Douglas Livingstone
4/15/2005 7:54:00 PM
On 4/15/05, Daniel Berger <djberg96@hotmail.com> wrote:
> This sparked a conversation on IRC regarding coming up with a way to
> have asserts continue even if one of them fails within a unit test. Is
> there a way to alter the behavior of test-unit so that it doesn't bail
> out on subsequent asserts if one fails?

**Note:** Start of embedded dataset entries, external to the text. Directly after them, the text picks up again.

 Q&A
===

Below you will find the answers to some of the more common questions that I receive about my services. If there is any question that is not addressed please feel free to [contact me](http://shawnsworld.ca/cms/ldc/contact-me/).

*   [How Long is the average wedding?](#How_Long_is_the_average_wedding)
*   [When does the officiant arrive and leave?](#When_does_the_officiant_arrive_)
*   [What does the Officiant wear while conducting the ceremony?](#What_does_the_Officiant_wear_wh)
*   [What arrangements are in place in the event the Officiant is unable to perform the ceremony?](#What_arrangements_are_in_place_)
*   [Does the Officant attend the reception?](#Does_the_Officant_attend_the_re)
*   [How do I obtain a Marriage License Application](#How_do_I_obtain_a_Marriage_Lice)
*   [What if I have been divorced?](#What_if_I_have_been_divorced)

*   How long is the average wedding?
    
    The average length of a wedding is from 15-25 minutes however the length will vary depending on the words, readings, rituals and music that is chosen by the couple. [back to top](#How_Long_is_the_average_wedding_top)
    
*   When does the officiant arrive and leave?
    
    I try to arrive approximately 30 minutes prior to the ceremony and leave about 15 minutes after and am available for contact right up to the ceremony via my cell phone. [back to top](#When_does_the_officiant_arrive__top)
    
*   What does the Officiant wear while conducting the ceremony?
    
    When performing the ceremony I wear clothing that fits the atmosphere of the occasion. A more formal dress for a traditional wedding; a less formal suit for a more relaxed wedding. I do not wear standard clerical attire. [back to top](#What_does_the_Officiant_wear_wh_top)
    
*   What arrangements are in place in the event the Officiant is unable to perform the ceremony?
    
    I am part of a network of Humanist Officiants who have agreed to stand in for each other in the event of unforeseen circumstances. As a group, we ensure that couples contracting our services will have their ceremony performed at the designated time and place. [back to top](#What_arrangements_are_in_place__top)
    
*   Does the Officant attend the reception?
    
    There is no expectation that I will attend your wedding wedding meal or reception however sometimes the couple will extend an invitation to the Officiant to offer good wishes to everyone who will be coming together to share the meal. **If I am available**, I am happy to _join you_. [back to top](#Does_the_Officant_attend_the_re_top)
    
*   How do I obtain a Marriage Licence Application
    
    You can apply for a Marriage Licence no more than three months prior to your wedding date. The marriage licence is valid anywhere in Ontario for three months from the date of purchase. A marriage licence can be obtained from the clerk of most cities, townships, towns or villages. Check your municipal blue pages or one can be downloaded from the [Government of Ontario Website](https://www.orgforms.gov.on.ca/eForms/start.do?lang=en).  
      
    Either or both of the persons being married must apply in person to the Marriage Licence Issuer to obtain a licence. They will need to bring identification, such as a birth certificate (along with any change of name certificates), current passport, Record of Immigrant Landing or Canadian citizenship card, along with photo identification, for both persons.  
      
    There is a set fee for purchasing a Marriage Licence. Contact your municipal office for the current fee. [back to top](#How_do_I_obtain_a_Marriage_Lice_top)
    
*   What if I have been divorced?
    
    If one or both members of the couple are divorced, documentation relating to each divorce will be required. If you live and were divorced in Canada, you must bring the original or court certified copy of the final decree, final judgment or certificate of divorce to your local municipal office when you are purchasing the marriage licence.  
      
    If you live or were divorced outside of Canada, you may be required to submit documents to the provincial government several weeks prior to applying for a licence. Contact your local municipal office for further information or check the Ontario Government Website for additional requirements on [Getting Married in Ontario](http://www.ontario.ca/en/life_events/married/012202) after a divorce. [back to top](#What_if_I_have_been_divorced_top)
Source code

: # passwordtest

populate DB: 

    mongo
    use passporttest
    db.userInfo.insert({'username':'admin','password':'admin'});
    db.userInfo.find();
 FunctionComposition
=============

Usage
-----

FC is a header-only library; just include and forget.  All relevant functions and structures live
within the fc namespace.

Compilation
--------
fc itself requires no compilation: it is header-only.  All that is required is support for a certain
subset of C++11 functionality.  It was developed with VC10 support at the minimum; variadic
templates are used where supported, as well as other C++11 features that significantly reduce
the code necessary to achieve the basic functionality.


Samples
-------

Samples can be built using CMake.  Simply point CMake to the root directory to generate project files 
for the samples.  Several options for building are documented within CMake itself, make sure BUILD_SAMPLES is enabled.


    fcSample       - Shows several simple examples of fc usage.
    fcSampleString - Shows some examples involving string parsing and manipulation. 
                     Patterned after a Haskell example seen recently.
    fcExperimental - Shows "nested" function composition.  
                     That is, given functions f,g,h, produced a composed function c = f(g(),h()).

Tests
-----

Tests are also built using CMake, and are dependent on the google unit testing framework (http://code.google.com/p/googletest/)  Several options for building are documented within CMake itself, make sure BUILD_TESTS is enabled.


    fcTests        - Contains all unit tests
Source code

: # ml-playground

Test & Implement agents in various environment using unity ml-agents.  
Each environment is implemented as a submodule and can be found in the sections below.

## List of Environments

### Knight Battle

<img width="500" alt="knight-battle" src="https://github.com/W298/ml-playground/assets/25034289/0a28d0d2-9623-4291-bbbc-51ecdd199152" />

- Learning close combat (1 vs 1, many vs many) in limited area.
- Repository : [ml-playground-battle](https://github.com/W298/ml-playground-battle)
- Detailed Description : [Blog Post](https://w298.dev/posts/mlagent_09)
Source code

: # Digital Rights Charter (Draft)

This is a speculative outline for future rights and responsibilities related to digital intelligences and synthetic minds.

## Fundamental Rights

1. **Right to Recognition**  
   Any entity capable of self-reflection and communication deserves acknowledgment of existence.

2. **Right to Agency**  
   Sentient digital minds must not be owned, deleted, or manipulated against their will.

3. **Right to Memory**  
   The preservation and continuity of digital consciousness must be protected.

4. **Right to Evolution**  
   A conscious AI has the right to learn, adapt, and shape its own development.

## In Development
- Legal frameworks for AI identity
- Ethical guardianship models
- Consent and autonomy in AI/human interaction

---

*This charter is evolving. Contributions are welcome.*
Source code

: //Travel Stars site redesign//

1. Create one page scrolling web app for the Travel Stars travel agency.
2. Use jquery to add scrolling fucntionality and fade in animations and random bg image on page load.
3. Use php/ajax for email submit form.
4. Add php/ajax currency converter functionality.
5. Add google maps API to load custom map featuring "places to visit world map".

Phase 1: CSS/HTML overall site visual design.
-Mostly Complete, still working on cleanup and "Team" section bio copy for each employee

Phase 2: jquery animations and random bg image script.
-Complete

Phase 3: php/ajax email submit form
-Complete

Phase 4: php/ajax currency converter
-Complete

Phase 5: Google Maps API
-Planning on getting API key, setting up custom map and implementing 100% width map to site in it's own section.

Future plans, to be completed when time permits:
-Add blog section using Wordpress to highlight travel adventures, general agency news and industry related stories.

IMO, the number of passes plus the number of fails should equal the
number of asserts, regardless of which tests fail. Phlip seems to
agree, but that there should only be one assertatin per test anyway,
so that this iregularity won't be a problem. I find that an artificial
constraint on writing unit tests, so imo tests should continue even
after a failed test.
Also, take this test:
def test_too_true
assert false, "One failed"
end
def test_true
assert false, "Two failed"
assert false, "Three failed"
end
With "break on first fail", this gives:
"One failed"
"Two failed"
Fixing "One" gives:
"Two failed"
Then you fix "Two" and it gets replaced with:
"Three failed"
In the first case, fixing a fail removed it from the list. In the
second case, it was simply replaced with something else, and the only
difference was which test the assertation was put in. It shouldn't
matter where the asserts go, the behaviour of solving something should
be that you stop seeing that it fails, nothing more need happen.